Saturday, November 22, 2014

Number stories

Earlier this week we spent some time learning about addition and subtraction word problems. Students have been learning about subtraction language (flew away, broke, got eaten, etc). I really do love the way our new math program introduces subtraction to students. The seem to have a better grasp of it and it doesn't seem to send them away screaming like it did in the past. Well maybe not screaming, but crying definitely showed its ugly head on occasion.

Student creating visual representation of the
pirate problem above
One thing that I have found helps students internalize subtraction language is having concrete examples. We started earlier in the week with these types of examples and then began to work into visual representations. Students were given a word problem and together with a partner had to determine how they were going to solve the problem. Was the language telling them to use addition strategies or subtraction strategies. Once students decided on how they wanted to tackle the problem they worked together to visually represent the problem using Doodlecast Pro. I chose this app as I wanted them to have audio capability to record their thinking once we were done. Thinking about the SAMR model, the beginning of this lesson was just substitution, but the engagement factor of using the iPads definitely helped to keep the learning at the forefront.

As we continued on, students were then asked to record the math sentence that matched their thinking. As they finished, they used the record function of Doodlecast Pro to explain their thinking. This is a fantastic way to delve into the thinking of your students, especially your out-of-the-box thinkers, as it gives you new perspective into the thought processes they are using. I encourage you to give this a try. It has definitely opened new doors for me into how my students are tackling problem, something that I am not always able to discern in a whole group conversation. In the case above, I thought students would make the 9 muffins and then cross of 3 to find out how many muffins were blueberry but instead they used the addition strategy of counting on which they explained in their audio.

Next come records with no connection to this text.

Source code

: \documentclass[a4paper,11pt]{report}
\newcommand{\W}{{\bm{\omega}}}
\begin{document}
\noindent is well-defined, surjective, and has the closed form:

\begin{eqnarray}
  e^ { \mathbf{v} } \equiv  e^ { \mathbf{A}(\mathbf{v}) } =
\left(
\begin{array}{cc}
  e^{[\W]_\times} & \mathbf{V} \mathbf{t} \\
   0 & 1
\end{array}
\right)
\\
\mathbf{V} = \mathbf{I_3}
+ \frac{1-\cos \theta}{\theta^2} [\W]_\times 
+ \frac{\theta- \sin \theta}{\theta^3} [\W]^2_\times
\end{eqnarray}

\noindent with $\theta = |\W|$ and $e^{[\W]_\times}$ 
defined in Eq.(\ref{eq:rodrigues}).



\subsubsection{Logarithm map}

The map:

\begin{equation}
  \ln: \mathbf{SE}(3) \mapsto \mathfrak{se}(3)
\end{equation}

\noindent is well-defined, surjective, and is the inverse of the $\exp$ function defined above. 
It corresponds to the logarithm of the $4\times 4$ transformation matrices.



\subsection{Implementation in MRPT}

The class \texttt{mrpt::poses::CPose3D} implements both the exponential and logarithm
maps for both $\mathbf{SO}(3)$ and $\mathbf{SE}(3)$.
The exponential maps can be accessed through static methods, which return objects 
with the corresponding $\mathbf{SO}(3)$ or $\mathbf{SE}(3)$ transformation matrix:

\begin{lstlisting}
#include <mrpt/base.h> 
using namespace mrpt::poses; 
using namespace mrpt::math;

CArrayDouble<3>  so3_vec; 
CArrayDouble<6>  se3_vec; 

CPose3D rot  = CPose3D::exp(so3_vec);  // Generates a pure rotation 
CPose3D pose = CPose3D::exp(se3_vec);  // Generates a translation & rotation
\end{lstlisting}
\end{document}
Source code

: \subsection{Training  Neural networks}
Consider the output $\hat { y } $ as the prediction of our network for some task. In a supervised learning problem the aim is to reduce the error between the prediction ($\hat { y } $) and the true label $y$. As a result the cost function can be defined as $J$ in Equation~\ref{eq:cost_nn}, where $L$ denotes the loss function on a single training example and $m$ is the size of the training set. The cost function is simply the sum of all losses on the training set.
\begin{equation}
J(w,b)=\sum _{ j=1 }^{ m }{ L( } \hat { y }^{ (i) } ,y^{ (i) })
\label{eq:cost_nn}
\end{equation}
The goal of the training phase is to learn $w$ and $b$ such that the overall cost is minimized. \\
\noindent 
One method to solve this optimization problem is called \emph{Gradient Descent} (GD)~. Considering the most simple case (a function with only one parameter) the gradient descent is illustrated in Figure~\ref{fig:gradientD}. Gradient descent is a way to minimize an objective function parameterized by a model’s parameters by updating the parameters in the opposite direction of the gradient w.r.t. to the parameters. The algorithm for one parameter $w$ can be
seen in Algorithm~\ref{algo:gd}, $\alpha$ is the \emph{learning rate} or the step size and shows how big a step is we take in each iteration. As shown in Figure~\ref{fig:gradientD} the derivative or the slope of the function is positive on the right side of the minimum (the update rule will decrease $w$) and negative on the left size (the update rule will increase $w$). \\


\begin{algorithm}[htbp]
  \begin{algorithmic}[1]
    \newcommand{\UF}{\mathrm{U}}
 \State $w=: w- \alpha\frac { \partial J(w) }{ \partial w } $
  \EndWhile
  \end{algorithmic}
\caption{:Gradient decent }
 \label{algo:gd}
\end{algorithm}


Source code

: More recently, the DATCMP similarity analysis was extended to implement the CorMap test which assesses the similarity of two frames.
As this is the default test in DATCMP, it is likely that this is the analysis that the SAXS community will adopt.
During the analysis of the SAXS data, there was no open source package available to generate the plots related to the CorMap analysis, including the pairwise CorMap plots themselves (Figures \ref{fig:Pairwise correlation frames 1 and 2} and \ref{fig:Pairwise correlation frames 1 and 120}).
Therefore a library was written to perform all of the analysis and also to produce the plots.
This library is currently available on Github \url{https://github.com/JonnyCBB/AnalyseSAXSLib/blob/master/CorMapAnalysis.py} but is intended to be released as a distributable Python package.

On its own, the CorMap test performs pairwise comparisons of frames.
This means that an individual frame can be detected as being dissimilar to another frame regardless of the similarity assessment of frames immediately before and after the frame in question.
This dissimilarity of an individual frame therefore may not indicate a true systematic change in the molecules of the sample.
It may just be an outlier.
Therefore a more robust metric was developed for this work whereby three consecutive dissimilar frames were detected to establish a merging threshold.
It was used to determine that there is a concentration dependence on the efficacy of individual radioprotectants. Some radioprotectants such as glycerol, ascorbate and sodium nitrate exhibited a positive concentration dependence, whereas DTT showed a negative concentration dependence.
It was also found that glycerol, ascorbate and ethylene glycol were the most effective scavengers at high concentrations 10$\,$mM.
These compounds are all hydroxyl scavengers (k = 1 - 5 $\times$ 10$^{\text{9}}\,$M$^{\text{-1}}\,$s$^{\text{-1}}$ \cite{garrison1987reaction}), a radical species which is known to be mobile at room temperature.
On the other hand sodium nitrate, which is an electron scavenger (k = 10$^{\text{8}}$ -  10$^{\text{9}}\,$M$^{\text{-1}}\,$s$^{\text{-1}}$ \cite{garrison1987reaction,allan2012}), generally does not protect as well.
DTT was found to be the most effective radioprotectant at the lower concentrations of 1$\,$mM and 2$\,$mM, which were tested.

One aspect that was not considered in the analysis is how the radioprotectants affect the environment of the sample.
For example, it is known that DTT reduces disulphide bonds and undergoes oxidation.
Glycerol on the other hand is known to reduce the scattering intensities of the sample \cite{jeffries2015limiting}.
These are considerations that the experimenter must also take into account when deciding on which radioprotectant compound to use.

In addition to sharing their doodlecasts with me, we also used Air Server to project some of our projects and to share our thinking with the class. For students who are shy this has been a phenomenal way for them to share as they are often comfortable enough to create their audio with a buddy but are uncomfortable in front of the whole group. When we Air Serve they are able to play back their Doodlecast without the pressure of having to be on the spot in front of the group.